Section 03.03 of TI-172 - Weld Overlays. The inspectors conducted a review under this Section for Unit 2 to determine if weld overlays were performed consistent with ASME Code requirements and NRC relief requests. The inspectors reviewed records of the weld overlay repairs on weld 2-PRZ-21. This review included:

  • welding procedure specifications, procedure qualifications, welder qualifications;
  • NRC relief request; and
  • deficiencies identified in the corrective action program.

Section 03.04 of TI-172 - Mechanical Stress Improvement. This section was completed for Unit 1 and 2. The licensee had not implemented mechanical stress improvement for DMBWs and no plans existed to implement this weld remediation technique.

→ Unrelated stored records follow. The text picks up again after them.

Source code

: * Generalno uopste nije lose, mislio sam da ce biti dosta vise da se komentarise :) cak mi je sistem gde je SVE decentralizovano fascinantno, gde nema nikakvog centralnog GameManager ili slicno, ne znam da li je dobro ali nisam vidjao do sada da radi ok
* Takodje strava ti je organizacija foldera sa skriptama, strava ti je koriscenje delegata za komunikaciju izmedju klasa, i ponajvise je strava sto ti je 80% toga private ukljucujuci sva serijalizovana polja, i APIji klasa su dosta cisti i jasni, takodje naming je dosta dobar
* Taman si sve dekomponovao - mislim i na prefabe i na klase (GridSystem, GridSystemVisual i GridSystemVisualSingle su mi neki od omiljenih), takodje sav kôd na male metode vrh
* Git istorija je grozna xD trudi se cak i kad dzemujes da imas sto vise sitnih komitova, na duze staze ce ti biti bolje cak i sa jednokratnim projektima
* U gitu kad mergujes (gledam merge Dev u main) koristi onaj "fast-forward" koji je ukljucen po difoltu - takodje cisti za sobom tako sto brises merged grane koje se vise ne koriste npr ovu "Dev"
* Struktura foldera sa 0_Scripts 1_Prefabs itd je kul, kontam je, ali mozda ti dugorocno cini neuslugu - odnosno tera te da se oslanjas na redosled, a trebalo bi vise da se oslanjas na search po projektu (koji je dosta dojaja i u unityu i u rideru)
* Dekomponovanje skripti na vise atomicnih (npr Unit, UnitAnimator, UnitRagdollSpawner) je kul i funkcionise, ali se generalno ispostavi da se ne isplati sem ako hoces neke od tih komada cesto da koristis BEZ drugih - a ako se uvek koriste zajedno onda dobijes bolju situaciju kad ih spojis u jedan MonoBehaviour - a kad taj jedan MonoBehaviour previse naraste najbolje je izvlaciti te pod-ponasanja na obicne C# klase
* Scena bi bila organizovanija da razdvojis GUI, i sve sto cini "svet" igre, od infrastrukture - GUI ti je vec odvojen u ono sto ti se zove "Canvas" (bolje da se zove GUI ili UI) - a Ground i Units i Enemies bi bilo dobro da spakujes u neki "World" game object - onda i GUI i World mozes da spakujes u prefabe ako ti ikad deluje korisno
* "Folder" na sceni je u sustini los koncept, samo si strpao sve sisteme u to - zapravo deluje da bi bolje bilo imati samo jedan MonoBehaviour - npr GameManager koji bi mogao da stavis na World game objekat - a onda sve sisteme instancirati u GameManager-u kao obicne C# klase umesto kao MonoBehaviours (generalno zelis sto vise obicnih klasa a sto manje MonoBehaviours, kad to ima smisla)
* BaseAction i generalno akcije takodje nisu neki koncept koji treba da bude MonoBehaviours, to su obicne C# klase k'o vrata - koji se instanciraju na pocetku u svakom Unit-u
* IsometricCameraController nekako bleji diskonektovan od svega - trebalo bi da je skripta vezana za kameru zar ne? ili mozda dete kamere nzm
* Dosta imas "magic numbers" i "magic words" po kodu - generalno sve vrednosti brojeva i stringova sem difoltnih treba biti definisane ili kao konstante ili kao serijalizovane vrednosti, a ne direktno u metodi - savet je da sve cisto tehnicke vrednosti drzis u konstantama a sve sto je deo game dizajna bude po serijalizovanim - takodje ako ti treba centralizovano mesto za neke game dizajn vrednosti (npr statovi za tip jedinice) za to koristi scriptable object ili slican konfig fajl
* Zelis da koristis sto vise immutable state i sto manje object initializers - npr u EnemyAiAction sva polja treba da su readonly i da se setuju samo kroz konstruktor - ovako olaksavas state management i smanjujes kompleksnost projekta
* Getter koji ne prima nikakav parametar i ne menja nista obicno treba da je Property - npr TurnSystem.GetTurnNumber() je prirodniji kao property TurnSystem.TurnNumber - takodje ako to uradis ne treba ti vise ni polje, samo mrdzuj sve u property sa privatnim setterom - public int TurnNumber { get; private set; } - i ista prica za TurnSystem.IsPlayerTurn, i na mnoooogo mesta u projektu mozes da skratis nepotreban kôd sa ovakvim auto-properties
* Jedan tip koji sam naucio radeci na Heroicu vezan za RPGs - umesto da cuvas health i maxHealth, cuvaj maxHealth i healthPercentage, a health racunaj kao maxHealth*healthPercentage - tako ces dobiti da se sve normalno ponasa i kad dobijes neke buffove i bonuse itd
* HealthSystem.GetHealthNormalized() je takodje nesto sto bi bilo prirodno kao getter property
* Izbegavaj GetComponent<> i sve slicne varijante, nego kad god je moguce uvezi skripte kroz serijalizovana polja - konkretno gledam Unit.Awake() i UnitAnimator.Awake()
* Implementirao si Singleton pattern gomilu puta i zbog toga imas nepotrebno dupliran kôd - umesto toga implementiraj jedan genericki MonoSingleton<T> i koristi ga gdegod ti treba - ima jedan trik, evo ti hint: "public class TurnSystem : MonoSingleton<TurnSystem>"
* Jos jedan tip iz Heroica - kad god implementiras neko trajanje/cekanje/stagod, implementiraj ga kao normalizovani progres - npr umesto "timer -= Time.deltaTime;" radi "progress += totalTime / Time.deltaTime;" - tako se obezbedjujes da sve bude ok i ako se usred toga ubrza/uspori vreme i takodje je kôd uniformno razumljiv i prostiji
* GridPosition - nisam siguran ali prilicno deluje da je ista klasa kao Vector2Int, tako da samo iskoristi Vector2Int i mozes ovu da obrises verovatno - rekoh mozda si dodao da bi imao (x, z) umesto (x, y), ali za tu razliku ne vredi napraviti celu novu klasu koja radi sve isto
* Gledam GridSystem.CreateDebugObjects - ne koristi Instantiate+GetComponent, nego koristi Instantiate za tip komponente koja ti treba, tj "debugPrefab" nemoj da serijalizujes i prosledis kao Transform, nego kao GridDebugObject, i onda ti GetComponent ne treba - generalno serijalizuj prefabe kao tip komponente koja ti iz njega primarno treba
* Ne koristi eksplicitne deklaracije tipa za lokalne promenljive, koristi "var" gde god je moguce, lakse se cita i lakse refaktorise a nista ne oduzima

Section 03.05 of TI-172 - Inservice Inspection Program. The inspectors had previously completed this review for Unit 1 and Unit 2.

b. Observations Summary: DC Cook Unit 2 is a Westinghouse 4 loop design with DMBWs containing 82/182 material on 6 pressurizer nozzle welds. Unlike Unit 1, the Unit 2 RV nozzle welds are stainless steel material and therefore not within the scope of MRP-139. By the end of 2006, the licensee had completed mitigation for each of the Unit 2 pressurizer nozzle DMBWs by installation of a full structural weld overlay that included an Electric Power Research Institute (EPRI) performance demonstration initiative (PDI) qualified UT preservice examination for the required weld volume.

For Unit 2, the inspectors concluded that the licensee activities and plans complied with the MRP-139 inspection or mitigation requirements and applicable Code requirements and relief requests. No deviations from MRP-139 requirements were identified for Unit 2.

In accordance with requirements of TI 2515/172, Revision 0, the inspectors evaluated and answered the following questions:

(1) Licensees Implementation of the MRP-139 Baseline Inspections

Have the baseline inspections been performed or are they scheduled to be performed in accordance with MRP-139 guidance? Were the baseline inspections of the pressurizer temperature DMBWs of the nine plants listed in 03.01.b completed during the spring 2008 outages?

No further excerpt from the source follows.